Trumka was in St. Louis this weekend to campaign against Proposition A, which is a right to work law that was passed by the General Assembly in 2017.
Under right to work, unions and employers are barred from requiring workers to pay dues or fees. Right to work backers say the law would make Missouri more attractive to business; unions say the law usually ends up with cuts to workers’ wages and benefits. Unions collected enought signatures last summer to force a referendum on the law this year.
Trumka said the Missouri fight over Proposition A is attracting national attention.

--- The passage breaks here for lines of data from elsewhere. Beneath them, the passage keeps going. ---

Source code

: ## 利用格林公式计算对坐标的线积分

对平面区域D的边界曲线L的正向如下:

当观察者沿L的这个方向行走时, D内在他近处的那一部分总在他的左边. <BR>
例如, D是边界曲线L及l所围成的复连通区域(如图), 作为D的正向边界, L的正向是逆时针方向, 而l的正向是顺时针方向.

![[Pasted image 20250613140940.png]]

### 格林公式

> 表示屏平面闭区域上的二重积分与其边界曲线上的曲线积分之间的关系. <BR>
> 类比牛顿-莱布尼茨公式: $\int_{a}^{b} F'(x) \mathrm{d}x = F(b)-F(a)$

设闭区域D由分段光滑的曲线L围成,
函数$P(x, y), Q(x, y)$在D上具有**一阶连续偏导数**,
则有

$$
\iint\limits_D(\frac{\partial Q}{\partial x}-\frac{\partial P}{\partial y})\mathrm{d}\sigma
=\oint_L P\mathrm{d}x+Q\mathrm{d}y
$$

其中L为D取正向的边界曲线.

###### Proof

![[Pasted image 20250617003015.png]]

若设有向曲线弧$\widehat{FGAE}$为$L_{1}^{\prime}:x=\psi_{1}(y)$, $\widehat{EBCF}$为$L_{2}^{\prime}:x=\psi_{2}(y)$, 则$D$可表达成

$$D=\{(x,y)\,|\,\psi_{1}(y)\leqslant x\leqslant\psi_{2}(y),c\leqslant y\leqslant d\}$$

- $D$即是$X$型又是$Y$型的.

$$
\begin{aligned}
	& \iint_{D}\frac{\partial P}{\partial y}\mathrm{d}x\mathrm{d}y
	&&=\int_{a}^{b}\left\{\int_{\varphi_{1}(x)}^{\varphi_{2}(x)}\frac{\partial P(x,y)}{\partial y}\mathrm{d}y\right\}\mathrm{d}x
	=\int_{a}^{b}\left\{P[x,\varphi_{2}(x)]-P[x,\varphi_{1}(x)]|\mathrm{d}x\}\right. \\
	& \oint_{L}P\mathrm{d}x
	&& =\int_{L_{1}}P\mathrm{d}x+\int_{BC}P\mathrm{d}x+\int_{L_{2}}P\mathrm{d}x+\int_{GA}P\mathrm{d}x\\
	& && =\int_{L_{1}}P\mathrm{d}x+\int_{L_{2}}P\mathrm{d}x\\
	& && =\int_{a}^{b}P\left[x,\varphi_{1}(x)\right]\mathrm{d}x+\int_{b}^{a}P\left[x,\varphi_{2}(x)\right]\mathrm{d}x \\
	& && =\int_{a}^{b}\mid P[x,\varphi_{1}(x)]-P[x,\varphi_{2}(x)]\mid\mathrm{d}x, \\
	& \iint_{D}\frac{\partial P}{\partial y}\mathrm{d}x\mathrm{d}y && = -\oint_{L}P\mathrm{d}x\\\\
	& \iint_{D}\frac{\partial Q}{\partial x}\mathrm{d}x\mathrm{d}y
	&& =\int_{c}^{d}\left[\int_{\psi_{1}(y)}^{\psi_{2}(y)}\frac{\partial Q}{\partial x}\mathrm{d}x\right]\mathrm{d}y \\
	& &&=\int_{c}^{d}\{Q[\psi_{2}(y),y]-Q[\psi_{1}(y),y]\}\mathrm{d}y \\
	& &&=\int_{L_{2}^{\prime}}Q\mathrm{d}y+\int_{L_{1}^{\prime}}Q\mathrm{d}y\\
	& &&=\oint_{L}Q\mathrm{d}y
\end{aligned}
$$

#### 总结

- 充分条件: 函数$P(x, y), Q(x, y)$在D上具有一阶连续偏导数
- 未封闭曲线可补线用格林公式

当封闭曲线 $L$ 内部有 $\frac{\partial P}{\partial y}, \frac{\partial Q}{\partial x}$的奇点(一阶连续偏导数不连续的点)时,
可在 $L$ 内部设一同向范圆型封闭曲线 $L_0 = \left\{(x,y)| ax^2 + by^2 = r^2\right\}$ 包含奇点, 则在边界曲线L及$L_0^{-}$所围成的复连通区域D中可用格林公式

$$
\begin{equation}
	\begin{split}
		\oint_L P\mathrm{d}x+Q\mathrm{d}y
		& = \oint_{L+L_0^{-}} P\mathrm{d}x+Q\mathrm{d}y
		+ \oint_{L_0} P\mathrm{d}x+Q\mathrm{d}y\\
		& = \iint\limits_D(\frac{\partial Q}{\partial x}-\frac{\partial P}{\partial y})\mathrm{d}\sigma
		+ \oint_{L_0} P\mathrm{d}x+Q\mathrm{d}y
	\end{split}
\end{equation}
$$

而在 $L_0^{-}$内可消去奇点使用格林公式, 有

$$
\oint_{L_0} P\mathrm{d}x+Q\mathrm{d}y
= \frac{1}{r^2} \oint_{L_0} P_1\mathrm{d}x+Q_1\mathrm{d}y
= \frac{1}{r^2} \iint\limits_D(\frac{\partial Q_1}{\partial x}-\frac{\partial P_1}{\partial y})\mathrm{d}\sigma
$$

“This fight is extremely important because it’s saying to the rest of the world, ‘Do we want to pass another law that lowers wages, that increases poverty and increases the women’s pay gap?’ “ Trumka said. “And the answer is ‘No.’ ”
Party and podcast
After overseeing a Saturday morning rally, Trumka was among the headliners at the Missouri Democratic Party’s annual Truman Dinner. Held in St. Louis, it's usually the party’s largest event of the year.
Close to 500 people packed the Sheet Metal Workers' Grand Hall in St. Louis for the dinner. McCaskill and Galloway were among the speakers, but arguably the night’s biggest event was the live taping of a podcast featuring Trumka and hosted by Jason Kander.
Kander, Missouri’s former secretary of state, has become a national figure because of a voting rights group he founded, called Let America Vote. Kander also hosts a regular podcast, called Majority 54.
Kander – who lost a 2016 campaign for the U.S. Senate and may soon announce a bid for Kansas City mayor – said in an interview that he recorded the Majority 54 podcast on stage with Trumka at the urging of state Democratic Party chairman Stephen Webber. The podcast appeared to be a hit, with most of the crowd sticking in their seats until the end.
Among other things, Trumka said that younger Americans are getting a stronger appreciation of unions because they’re seeing how their own working conditions are affected if they’re in a non-union workplace.
Trumka said many Americans fail to realize that unions provide more job-training than any other entity in the United States, aside from the military.
McCaskill talks about healthcare, cracked rib
Before the podcast, McCaskill and Galloway prompted cheers with unusually combative speeches.
McCaskill attacked her best-known GOP rival, Missouri Attorney General Josh Hawley, for allegedly failing to work hard at his current job, and mocked him over press reports about his gym workouts and wine purchases.
But what really moved the Democratic crowd was when McCaskill launched into her favorite topic: health care. She pointed to Hawley’s support of a lawsuit that would, among other things, eliminate insurance protections for pre-existing conditions.
She asked members of the audience to stand up if they or a family member had a pre-exisiting condition. Most did.
(Hawley has emphasized recently that he also supports protecting insurance coverage for pre-existing conditions, and faults Congress – and McCaskill — for failing to act).
McCaskill left the dinner early, explaining on stage that she was still in pain because she had suffered a cracked rib on Thursday in Washington.
She said that she had been choking at a caucus luncheon when Sen. Joe Manchin, a Democrat from West Virginia, performed the Heimlich maneuver to dislodge the blockage. He cracked her rib in the process, McCaskill said.
She said in an interview that she’s under a doctor’s care. McCaskill joked that she needs to avoid hugs for a while.
Action against “dark money”
Galloway told the crowd she feared that the GOP-controlled General Assembly may avoid dealing with the issue that she says was the real legacy of former Gov. Eric Greitens.
Greitens had formed several nonprofit groups that could collect unlimited donations from unidentified donors. Galloway asserted that it was the legal threat of having to identify those donors that finally forced him to step down June 1.
She called Greitens “an empty vessel into which millions of secret money was poured.”
The General Assembly needs to pass legislation that requires all groups involved in Missouri campaigns to identify their donors, Galloway said.
“We’ve had enough of the anonymous insiders buying our politicians and our government with secret money. You know as well as I do that corruption in state government got worse under Eric Greitens.”
Galloway said the public will lose faith in government, and democracy, unless the “dark money” is stopped.